→ **Exercise goal**: Return each entry word for word. Leave the images out.

[Start of section]

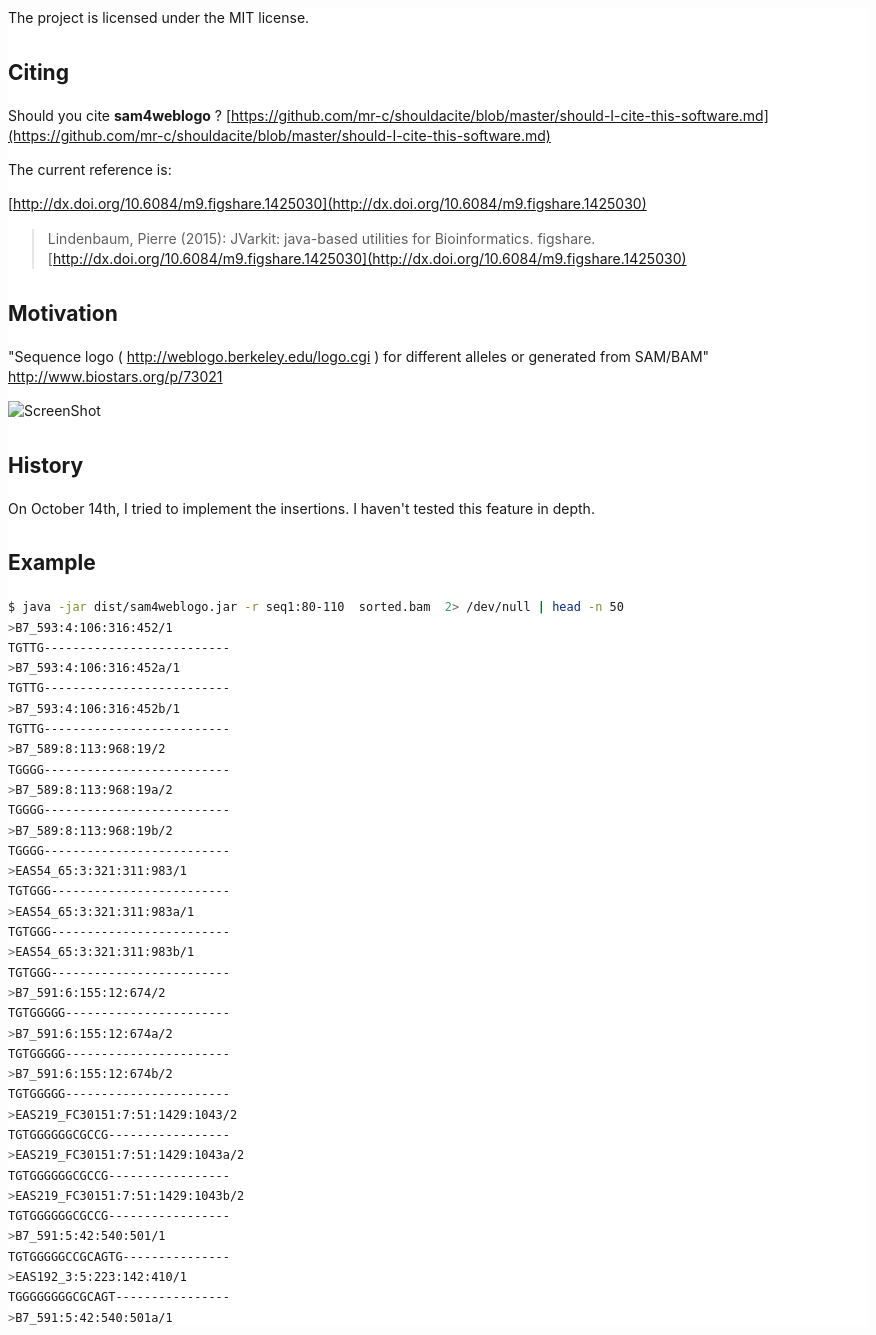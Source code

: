 The project is licensed under the MIT license.

## Citing

Should you cite **sam4weblogo** ? [https://github.com/mr-c/shouldacite/blob/master/should-I-cite-this-software.md](https://github.com/mr-c/shouldacite/blob/master/should-I-cite-this-software.md)

The current reference is:

[http://dx.doi.org/10.6084/m9.figshare.1425030](http://dx.doi.org/10.6084/m9.figshare.1425030)

> Lindenbaum, Pierre (2015): JVarkit: java-based utilities for Bioinformatics. figshare.
> [http://dx.doi.org/10.6084/m9.figshare.1425030](http://dx.doi.org/10.6084/m9.figshare.1425030)


## Motivation

"Sequence logo ( http://weblogo.berkeley.edu/logo.cgi ) for different alleles or generated from SAM/BAM" http://www.biostars.org/p/73021

![ScreenShot](https://raw.github.com/lindenb/jvarkit/master/doc/sam2weblogo.png)

## History

On October 14th, I tried to implement the insertions. I haven't tested this feature in depth.

## Example

```bash
$ java -jar dist/sam4weblogo.jar -r seq1:80-110  sorted.bam  2> /dev/null | head -n 50
>B7_593:4:106:316:452/1
TGTTG--------------------------
>B7_593:4:106:316:452a/1
TGTTG--------------------------
>B7_593:4:106:316:452b/1
TGTTG--------------------------
>B7_589:8:113:968:19/2
TGGGG--------------------------
>B7_589:8:113:968:19a/2
TGGGG--------------------------
>B7_589:8:113:968:19b/2
TGGGG--------------------------
>EAS54_65:3:321:311:983/1
TGTGGG-------------------------
>EAS54_65:3:321:311:983a/1
TGTGGG-------------------------
>EAS54_65:3:321:311:983b/1
TGTGGG-------------------------
>B7_591:6:155:12:674/2
TGTGGGGG-----------------------
>B7_591:6:155:12:674a/2
TGTGGGGG-----------------------
>B7_591:6:155:12:674b/2
TGTGGGGG-----------------------
>EAS219_FC30151:7:51:1429:1043/2
TGTGGGGGGCGCCG-----------------
>EAS219_FC30151:7:51:1429:1043a/2
TGTGGGGGGCGCCG-----------------
>EAS219_FC30151:7:51:1429:1043b/2
TGTGGGGGGCGCCG-----------------
>B7_591:5:42:540:501/1
TGTGGGGGCCGCAGTG---------------
>EAS192_3:5:223:142:410/1
TGGGGGGGGCGCAGT----------------
>B7_591:5:42:540:501a/1
```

[End of section]

→ **Task response**:
Source code

: The project is licensed under the MIT license.

## Citing

Should you cite **sam4weblogo** ? [https://github.com/mr-c/shouldacite/blob/master/should-I-cite-this-software.md](https://github.com/mr-c/shouldacite/blob/master/should-I-cite-this-software.md)

The current reference is:

[http://dx.doi.org/10.6084/m9.figshare.1425030](http://dx.doi.org/10.6084/m9.figshare.1425030)

> Lindenbaum, Pierre (2015): JVarkit: java-based utilities for Bioinformatics. figshare.
> [http://dx.doi.org/10.6084/m9.figshare.1425030](http://dx.doi.org/10.6084/m9.figshare.1425030)


## Motivation

"Sequence logo ( http://weblogo.berkeley.edu/logo.cgi ) for different alleles or generated from SAM/BAM" http://www.biostars.org/p/73021

![ScreenShot](https://raw.github.com/lindenb/jvarkit/master/doc/sam2weblogo.png)

## History

On October 14th, I tried to implement the insertions. I haven't tested this feature in depth.

## Example

```bash
$ java -jar dist/sam4weblogo.jar -r seq1:80-110  sorted.bam  2> /dev/null | head -n 50
>B7_593:4:106:316:452/1
TGTTG--------------------------
>B7_593:4:106:316:452a/1
TGTTG--------------------------
>B7_593:4:106:316:452b/1
TGTTG--------------------------
>B7_589:8:113:968:19/2
TGGGG--------------------------
>B7_589:8:113:968:19a/2
TGGGG--------------------------
>B7_589:8:113:968:19b/2
TGGGG--------------------------
>EAS54_65:3:321:311:983/1
TGTGGG-------------------------
>EAS54_65:3:321:311:983a/1
TGTGGG-------------------------
>EAS54_65:3:321:311:983b/1
TGTGGG-------------------------
>B7_591:6:155:12:674/2
TGTGGGGG-----------------------
>B7_591:6:155:12:674a/2
TGTGGGGG-----------------------
>B7_591:6:155:12:674b/2
TGTGGGGG-----------------------
>EAS219_FC30151:7:51:1429:1043/2
TGTGGGGGGCGCCG-----------------
>EAS219_FC30151:7:51:1429:1043a/2
TGTGGGGGGCGCCG-----------------
>EAS219_FC30151:7:51:1429:1043b/2
TGTGGGGGGCGCCG-----------------
>B7_591:5:42:540:501/1
TGTGGGGGCCGCAGTG---------------
>EAS192_3:5:223:142:410/1
TGGGGGGGGCGCAGT----------------
>B7_591:5:42:540:501a/1
```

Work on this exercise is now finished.